[Dataset items]
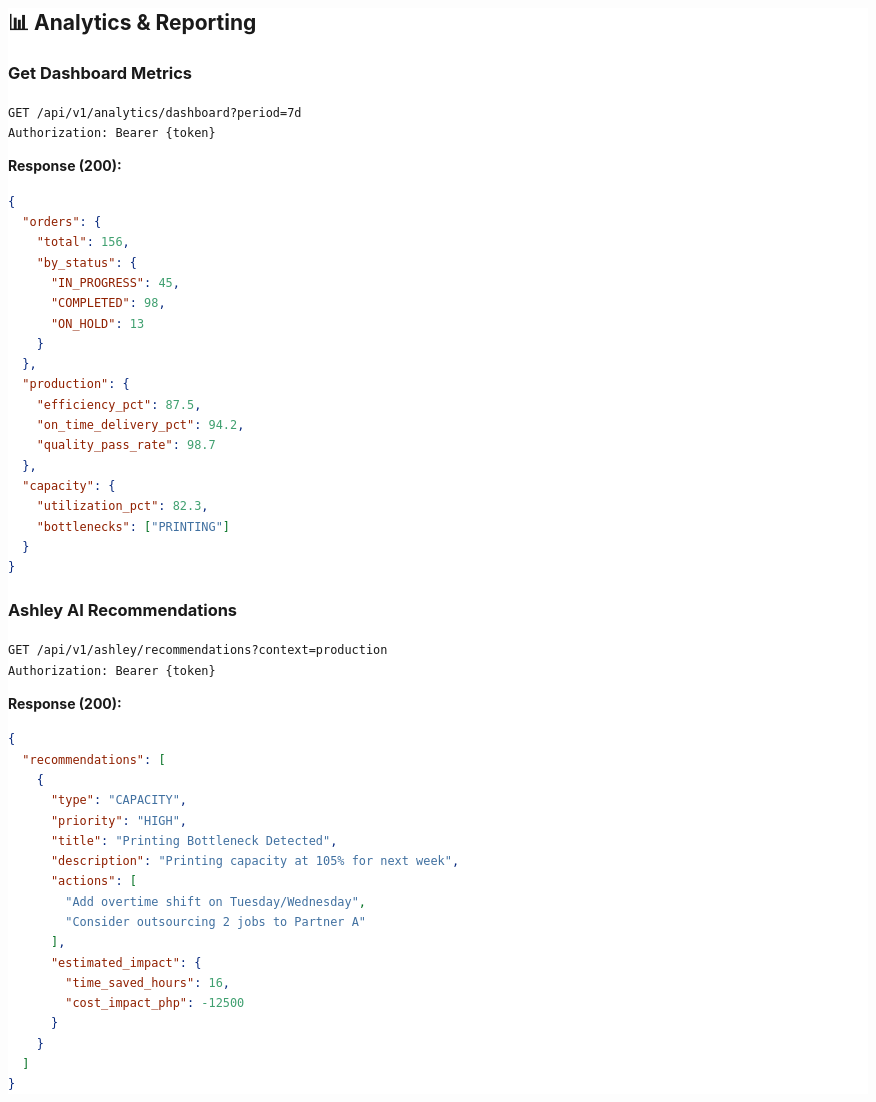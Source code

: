 ## 📊 Analytics & Reporting

### Get Dashboard Metrics

```http
GET /api/v1/analytics/dashboard?period=7d
Authorization: Bearer {token}
```

**Response (200):**

```json
{
  "orders": {
    "total": 156,
    "by_status": {
      "IN_PROGRESS": 45,
      "COMPLETED": 98,
      "ON_HOLD": 13
    }
  },
  "production": {
    "efficiency_pct": 87.5,
    "on_time_delivery_pct": 94.2,
    "quality_pass_rate": 98.7
  },
  "capacity": {
    "utilization_pct": 82.3,
    "bottlenecks": ["PRINTING"]
  }
}
```

### Ashley AI Recommendations

```http
GET /api/v1/ashley/recommendations?context=production
Authorization: Bearer {token}
```

**Response (200):**

```json
{
  "recommendations": [
    {
      "type": "CAPACITY",
      "priority": "HIGH",
      "title": "Printing Bottleneck Detected",
      "description": "Printing capacity at 105% for next week",
      "actions": [
        "Add overtime shift on Tuesday/Wednesday",
        "Consider outsourcing 2 jobs to Partner A"
      ],
      "estimated_impact": {
        "time_saved_hours": 16,
        "cost_impact_php": -12500
      }
    }
  ]
}
```
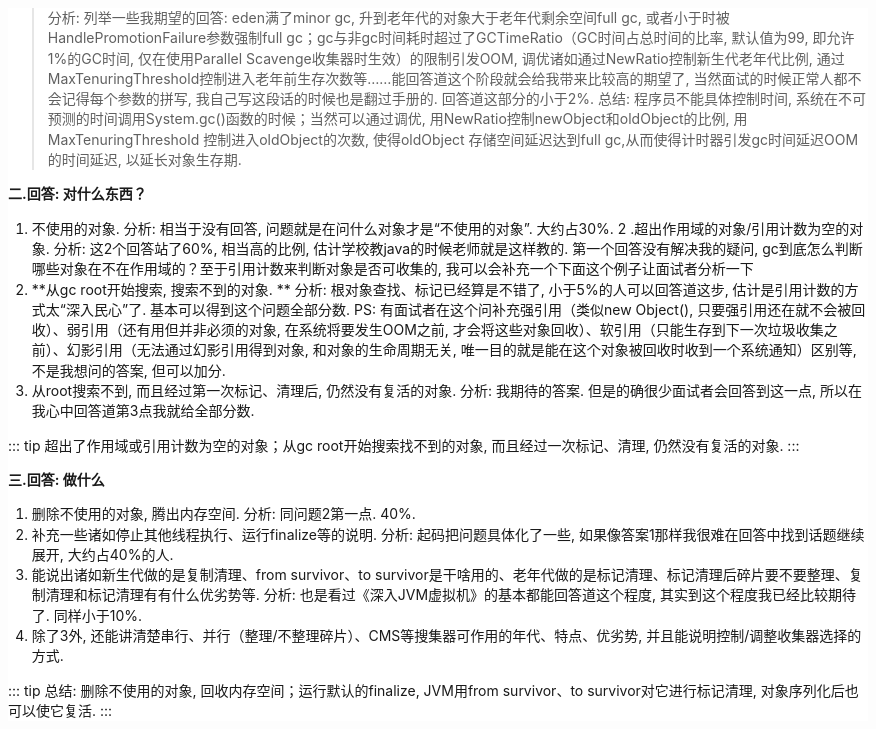 > 分析: 列举一些我期望的回答: eden满了minor gc, 升到老年代的对象大于老年代剩余空间full gc, 或者小于时被HandlePromotionFailure参数强制full gc；gc与非gc时间耗时超过了GCTimeRatio（GC时间占总时间的比率, 默认值为99, 即允许1%的GC时间, 仅在使用Parallel Scavenge收集器时生效）的限制引发OOM, 调优诸如通过NewRatio控制新生代老年代比例, 通过MaxTenuringThreshold控制进入老年前生存次数等……能回答道这个阶段就会给我带来比较高的期望了, 当然面试的时候正常人都不会记得每个参数的拼写, 我自己写这段话的时候也是翻过手册的. 回答道这部分的小于2%. 
总结: 程序员不能具体控制时间, 系统在不可预测的时间调用System.gc()函数的时候；当然可以通过调优, 用NewRatio控制newObject和oldObject的比例, 用MaxTenuringThreshold 控制进入oldObject的次数, 使得oldObject 存储空间延迟达到full gc,从而使得计时器引发gc时间延迟OOM的时间延迟, 以延长对象生存期. 

**二.回答: 对什么东西？**

1. 不使用的对象. 
    分析: 相当于没有回答, 问题就是在问什么对象才是“不使用的对象”. 大约占30%. 
 2 .超出作用域的对象/引用计数为空的对象. 
    分析: 这2个回答站了60%, 相当高的比例, 估计学校教java的时候老师就是这样教的. 第一个回答没有解决我的疑问, gc到底怎么判断哪些对象在不在作用域的？至于引用计数来判断对象是否可收集的, 我可以会补充一个下面这个例子让面试者分析一下
3. **从gc root开始搜索, 搜索不到的对象. **
    分析: 根对象查找、标记已经算是不错了, 小于5%的人可以回答道这步, 估计是引用计数的方式太“深入民心”了. 基本可以得到这个问题全部分数. 
    PS: 有面试者在这个问补充强引用（类似new Object(), 只要强引用还在就不会被回收）、弱引用（还有用但并非必须的对象, 在系统将要发生OOM之前, 才会将这些对象回收）、软引用（只能生存到下一次垃圾收集之前）、幻影引用（无法通过幻影引用得到对象, 和对象的生命周期无关, 唯一目的就是能在这个对象被回收时收到一个系统通知）区别等, 不是我想问的答案, 但可以加分. 
4. 从root搜索不到, 而且经过第一次标记、清理后, 仍然没有复活的对象. 
    分析: 我期待的答案. 但是的确很少面试者会回答到这一点, 所以在我心中回答道第3点我就给全部分数.  

::: tip
超出了作用域或引用计数为空的对象；从gc root开始搜索找不到的对象, 而且经过一次标记、清理, 仍然没有复活的对象. 
:::

**三.回答: 做什么**
1. 删除不使用的对象, 腾出内存空间. 
    分析: 同问题2第一点. 40%. 
2. 补充一些诸如停止其他线程执行、运行finalize等的说明. 
    分析: 起码把问题具体化了一些, 如果像答案1那样我很难在回答中找到话题继续展开, 大约占40%的人. 
3. 能说出诸如新生代做的是复制清理、from survivor、to survivor是干啥用的、老年代做的是标记清理、标记清理后碎片要不要整理、复制清理和标记清理有有什么优劣势等. 
    分析: 也是看过《深入JVM虚拟机》的基本都能回答道这个程度, 其实到这个程度我已经比较期待了. 同样小于10%. 
4. 除了3外, 还能讲清楚串行、并行（整理/不整理碎片）、CMS等搜集器可作用的年代、特点、优劣势, 并且能说明控制/调整收集器选择的方式. 

::: tip
总结: 删除不使用的对象, 回收内存空间；运行默认的finalize, JVM用from survivor、to survivor对它进行标记清理, 对象序列化后也可以使它复活. 
:::
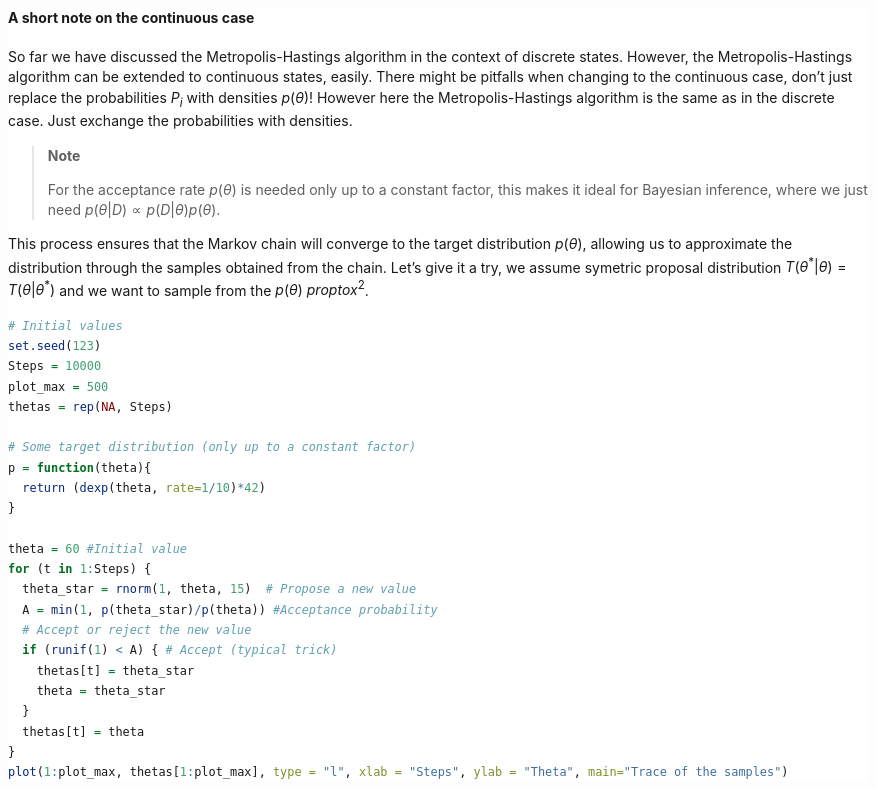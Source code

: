 #### A short note on the continuous case

So far we have discussed the Metropolis-Hastings algorithm in the
context of discrete states. However, the Metropolis-Hastings algorithm
can be extended to continuous states, easily. There might be pitfalls
when changing to the continuous case, don’t just replace the
probabilities $P_i$ with densities $p(\theta)$! However here the
Metropolis-Hastings algorithm is the same as in the discrete case. Just
exchange the probabilities with densities.

<div>

> **Note**
>
> For the acceptance rate $p(\theta)$ is needed only up to a constant
> factor, this makes it ideal for Bayesian inference, where we just need
> $p(\theta|D) \propto p(D|\theta)p(\theta)$.

</div>

This process ensures that the Markov chain will converge to the target
distribution $p(\theta)$, allowing us to approximate the distribution
through the samples obtained from the chain. Let’s give it a try, we
assume symetric proposal distribution
$T(\theta^*|\theta) = T(\theta|\theta^*)$ and we want to sample from the
$p(\theta) \ propto x^2$.

``` r
# Initial values
set.seed(123)
Steps = 10000
plot_max = 500
thetas = rep(NA, Steps)

# Some target distribution (only up to a constant factor)
p = function(theta){
  return (dexp(theta, rate=1/10)*42)
}

theta = 60 #Initial value
for (t in 1:Steps) {
  theta_star = rnorm(1, theta, 15)  # Propose a new value
  A = min(1, p(theta_star)/p(theta)) #Acceptance probability
  # Accept or reject the new value
  if (runif(1) < A) { # Accept (typical trick)
    thetas[t] = theta_star
    theta = theta_star 
  } 
  thetas[t] = theta
}
plot(1:plot_max, thetas[1:plot_max], type = "l", xlab = "Steps", ylab = "Theta", main="Trace of the samples")
```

• _WORK INSTRUCTION_: All lines in the data that contain the word "thetas" should be copied.

• _SOLVED PROBLEM_:
thetas = rep(NA, Steps)
    thetas[t] = theta_star
  thetas[t] = theta
plot(1:plot_max, thetas[1:plot_max], type = "l", xlab = "Steps", ylab = "Theta", main="Trace of the samples")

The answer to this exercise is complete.